If you’re going to bring another revival of Noël Coward’s ‘Blithe Spirit’ to the West End just a few years after Dame Angela Lansbury, World Treasure, took on the scene-stealing role of Madame Arcati, you’re going to need some canny casting. Cue Jennifer Saunders appearing here as the medium who Charles and Ruth invite over for japes, but who then inadvertently invites Charles’s dead first wife Elviria to stay.
Warring couples like Charles and Ruth are frequently haunted by their past relationships in Noël Coward’s comedies (see ‘Private Lives’). In ‘Blithe Spirit’, it’s literal. But the supernatural realm is basically just a bigger drawing room. Elvira’s spectral gatecrashing is an excuse for some drawn-out jabs at youthful delusions of romance.
While Madame Arcati is haplessly channelling Elvira and the spirit of a little girl with a cold, Saunders seems to be channelling Margaret Rutherford (who also played the character in 1945) with her scenery-chewing performance. She’s a robust bustle of beige knitwear, physical comedy and conspicuous quirks. It’s an off-the-peg ‘Ab Fab’ sketch: funny but a little too familiar.

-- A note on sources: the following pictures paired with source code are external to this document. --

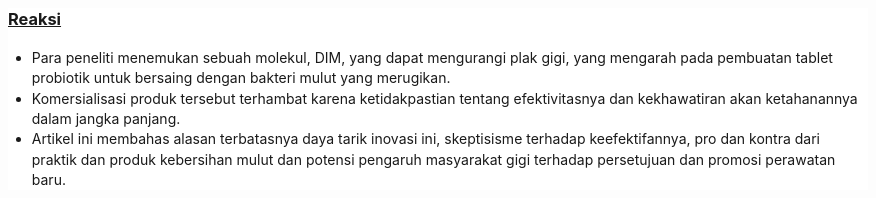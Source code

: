 ### [Reaksi](https://news.ycombinator.com/item?id=37455106)

- Para peneliti menemukan sebuah molekul, DIM, yang dapat mengurangi plak gigi, yang mengarah pada pembuatan tablet probiotik untuk bersaing dengan bakteri mulut yang merugikan.
- Komersialisasi produk tersebut terhambat karena ketidakpastian tentang efektivitasnya dan kekhawatiran akan ketahanannya dalam jangka panjang.
- Artikel ini membahas alasan terbatasnya daya tarik inovasi ini, skeptisisme terhadap keefektifannya, pro dan kontra dari praktik dan produk kebersihan mulut dan potensi pengaruh masyarakat gigi terhadap persetujuan dan promosi perawatan baru.

<head>
  <meta property="og:title" content="Microsoft belum berhenti memaksa Edge pada pengguna Windows 11" />
  <meta property="og:type" content="website" />
  <meta property="og:image" content="https://og.cho.sh/api/og/?title=Microsoft%20belum%20berhenti%20memaksa%20Edge%20pada%20pengguna%20Windows%2011&subheading=Senin%2C%2011%20September%202023%3A%20Ringkasan%20Berita%20Peretas" />
</head>
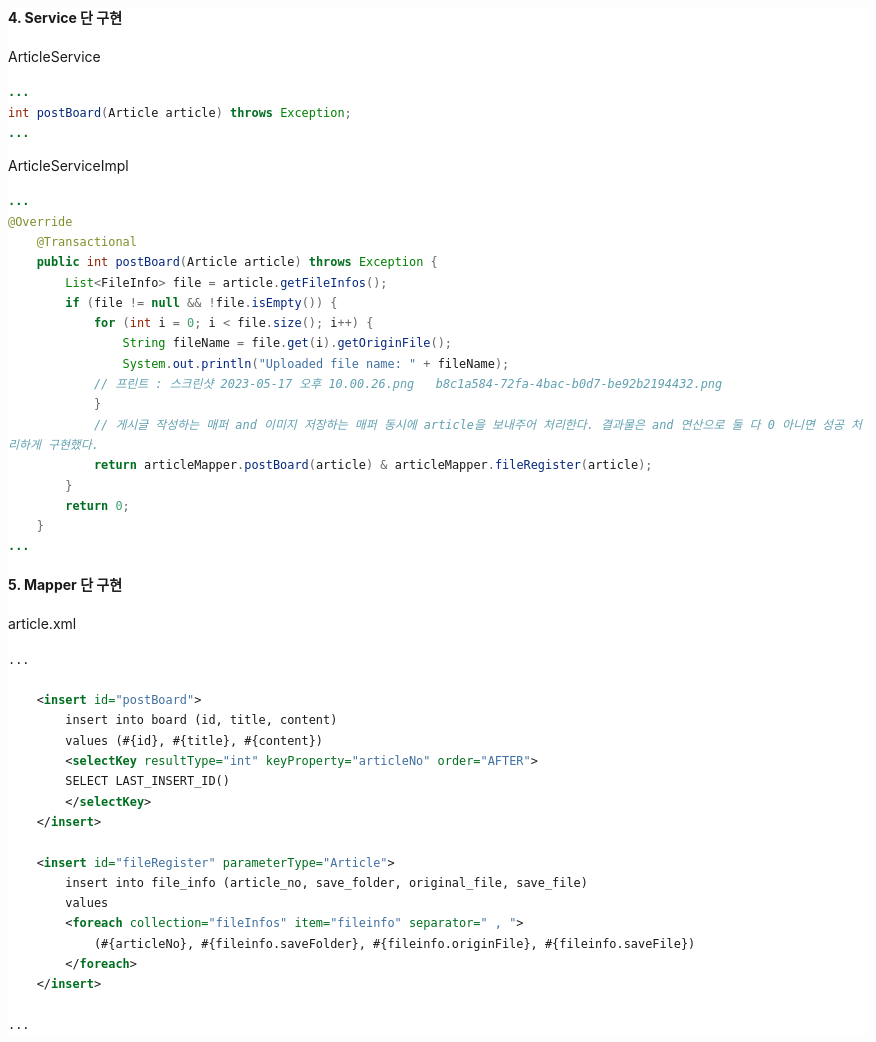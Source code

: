 #### 4. Service 단 구현

ArticleService

```java
...
int postBoard(Article article) throws Exception;
...
```

ArticleServiceImpl

```java
...
@Override
	@Transactional
	public int postBoard(Article article) throws Exception {
		List<FileInfo> file = article.getFileInfos();
		if (file != null && !file.isEmpty()) {
			for (int i = 0; i < file.size(); i++) {
				String fileName = file.get(i).getOriginFile();
				System.out.println("Uploaded file name: " + fileName);
			// 프린트 : 스크린샷 2023-05-17 오후 10.00.26.png   b8c1a584-72fa-4bac-b0d7-be92b2194432.png
			}
			// 게시글 작성하는 매퍼 and 이미지 저장하는 매퍼 동시에 article을 보내주어 처리한다. 결과물은 and 연산으로 둘 다 0 아니면 성공 처리하게 구현했다.
			return articleMapper.postBoard(article) & articleMapper.fileRegister(article);
		}
		return 0;
	}
...
```

#### 5. Mapper 단 구현

article.xml

```xml
...

	<insert id="postBoard">
		insert into board (id, title, content)
		values (#{id}, #{title}, #{content})
		<selectKey resultType="int" keyProperty="articleNo" order="AFTER">
		SELECT LAST_INSERT_ID()
		</selectKey>
	</insert>

	<insert id="fileRegister" parameterType="Article">
		insert into file_info (article_no, save_folder, original_file, save_file)
		values
		<foreach collection="fileInfos" item="fileinfo" separator=" , ">
			(#{articleNo}, #{fileinfo.saveFolder}, #{fileinfo.originFile}, #{fileinfo.saveFile})
		</foreach>
	</insert>

...
```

As haplessly clumsy maid Edith, Rose Wardlaw’s ‘Exorcist’-inspired possession generates some proper laughter towards the end of the play. As Ruth, Lisa Dillon – who does a lot of heavy-lifting here – turns the line ‘He’s driving her to Folkestone’ into sparkling comic resignation. She catches the absurd mundanity.
Generally, though, Richard Eyre’s staging is only fitfully amusing rather than laugh-out-loud. It’s pitched awkwardly between farce and pastiche. The usually excellent Geoffrey Streatfeild mugs his way through the play as Charles. There’s a kind of relentless shout to everything that deafens Coward’s sharper lines.